> **WHAT IS REQUIRED**
From the data below, copy each line that includes the word "https".

━━━ SUPPLIED RECORDS ━━━

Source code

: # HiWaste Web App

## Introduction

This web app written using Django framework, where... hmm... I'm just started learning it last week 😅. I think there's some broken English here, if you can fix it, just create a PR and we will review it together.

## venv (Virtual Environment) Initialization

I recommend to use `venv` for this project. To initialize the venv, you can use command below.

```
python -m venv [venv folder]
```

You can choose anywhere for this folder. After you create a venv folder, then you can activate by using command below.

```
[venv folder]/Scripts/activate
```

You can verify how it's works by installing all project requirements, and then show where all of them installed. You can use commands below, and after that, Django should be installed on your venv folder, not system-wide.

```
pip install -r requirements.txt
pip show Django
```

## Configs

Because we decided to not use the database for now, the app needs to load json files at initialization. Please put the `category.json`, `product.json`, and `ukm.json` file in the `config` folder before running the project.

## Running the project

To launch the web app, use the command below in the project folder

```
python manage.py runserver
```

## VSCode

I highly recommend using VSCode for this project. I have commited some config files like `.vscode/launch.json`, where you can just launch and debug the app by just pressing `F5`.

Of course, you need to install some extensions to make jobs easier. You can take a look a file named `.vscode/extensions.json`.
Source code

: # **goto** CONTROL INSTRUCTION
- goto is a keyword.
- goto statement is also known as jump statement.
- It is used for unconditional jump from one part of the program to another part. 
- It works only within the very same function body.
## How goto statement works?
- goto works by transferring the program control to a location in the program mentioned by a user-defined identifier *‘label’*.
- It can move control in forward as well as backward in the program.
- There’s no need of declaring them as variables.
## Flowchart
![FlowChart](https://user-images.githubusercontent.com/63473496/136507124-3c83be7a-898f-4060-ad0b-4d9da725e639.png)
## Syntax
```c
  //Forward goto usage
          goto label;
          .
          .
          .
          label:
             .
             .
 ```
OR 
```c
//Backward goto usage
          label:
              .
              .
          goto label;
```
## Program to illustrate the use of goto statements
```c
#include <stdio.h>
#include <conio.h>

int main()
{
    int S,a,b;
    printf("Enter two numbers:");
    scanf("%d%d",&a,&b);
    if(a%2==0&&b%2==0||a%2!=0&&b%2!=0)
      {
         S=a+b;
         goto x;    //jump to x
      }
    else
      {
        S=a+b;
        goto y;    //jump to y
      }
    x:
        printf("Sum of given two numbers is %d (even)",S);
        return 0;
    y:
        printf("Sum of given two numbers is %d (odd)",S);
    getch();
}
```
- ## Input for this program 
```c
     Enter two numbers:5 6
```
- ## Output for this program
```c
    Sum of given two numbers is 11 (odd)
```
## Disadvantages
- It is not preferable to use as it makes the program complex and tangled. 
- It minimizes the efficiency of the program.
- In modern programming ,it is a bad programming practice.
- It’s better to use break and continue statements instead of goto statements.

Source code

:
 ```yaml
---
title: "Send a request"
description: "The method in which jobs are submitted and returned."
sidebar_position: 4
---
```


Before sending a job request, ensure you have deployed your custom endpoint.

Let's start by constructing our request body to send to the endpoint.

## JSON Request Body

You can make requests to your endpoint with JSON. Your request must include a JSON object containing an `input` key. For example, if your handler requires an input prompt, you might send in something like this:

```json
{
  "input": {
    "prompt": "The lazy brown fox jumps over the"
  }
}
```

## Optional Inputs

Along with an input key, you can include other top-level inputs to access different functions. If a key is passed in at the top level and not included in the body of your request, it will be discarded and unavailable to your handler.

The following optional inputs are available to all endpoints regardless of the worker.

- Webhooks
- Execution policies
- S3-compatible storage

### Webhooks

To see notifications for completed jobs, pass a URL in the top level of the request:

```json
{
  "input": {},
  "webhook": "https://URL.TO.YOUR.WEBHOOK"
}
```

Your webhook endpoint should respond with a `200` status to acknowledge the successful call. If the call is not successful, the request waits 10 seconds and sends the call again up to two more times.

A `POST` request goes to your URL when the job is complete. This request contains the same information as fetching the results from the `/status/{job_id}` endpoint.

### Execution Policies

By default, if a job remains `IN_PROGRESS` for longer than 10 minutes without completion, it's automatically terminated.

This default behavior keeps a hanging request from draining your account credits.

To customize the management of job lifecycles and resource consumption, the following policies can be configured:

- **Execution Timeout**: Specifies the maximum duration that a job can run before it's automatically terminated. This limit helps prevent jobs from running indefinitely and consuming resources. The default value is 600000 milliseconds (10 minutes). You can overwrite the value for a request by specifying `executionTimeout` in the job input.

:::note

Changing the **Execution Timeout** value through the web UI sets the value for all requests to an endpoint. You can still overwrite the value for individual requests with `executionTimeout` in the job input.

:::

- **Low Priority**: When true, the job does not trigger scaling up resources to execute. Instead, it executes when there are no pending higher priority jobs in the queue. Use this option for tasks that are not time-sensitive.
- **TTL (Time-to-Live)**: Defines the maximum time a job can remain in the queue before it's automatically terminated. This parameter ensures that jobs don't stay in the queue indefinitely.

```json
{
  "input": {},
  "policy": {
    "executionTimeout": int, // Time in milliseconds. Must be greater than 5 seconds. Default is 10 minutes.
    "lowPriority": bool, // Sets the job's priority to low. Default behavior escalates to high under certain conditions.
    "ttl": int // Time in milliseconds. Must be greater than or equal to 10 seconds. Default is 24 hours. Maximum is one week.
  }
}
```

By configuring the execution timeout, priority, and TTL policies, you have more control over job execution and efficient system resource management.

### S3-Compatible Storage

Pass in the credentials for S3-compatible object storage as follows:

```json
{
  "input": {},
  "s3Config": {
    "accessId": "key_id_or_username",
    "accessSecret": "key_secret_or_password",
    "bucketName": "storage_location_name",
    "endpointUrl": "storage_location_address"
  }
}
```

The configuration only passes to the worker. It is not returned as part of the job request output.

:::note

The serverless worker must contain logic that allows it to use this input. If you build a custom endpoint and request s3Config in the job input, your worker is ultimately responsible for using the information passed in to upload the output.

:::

━━━

> **RESULT OF THE EXERCISE**
![FlowChart](https://user-images.githubusercontent.com/63473496/136507124-3c83be7a-898f-4060-ad0b-4d9da725e639.png)
  "webhook": "https://URL.TO.YOUR.WEBHOOK"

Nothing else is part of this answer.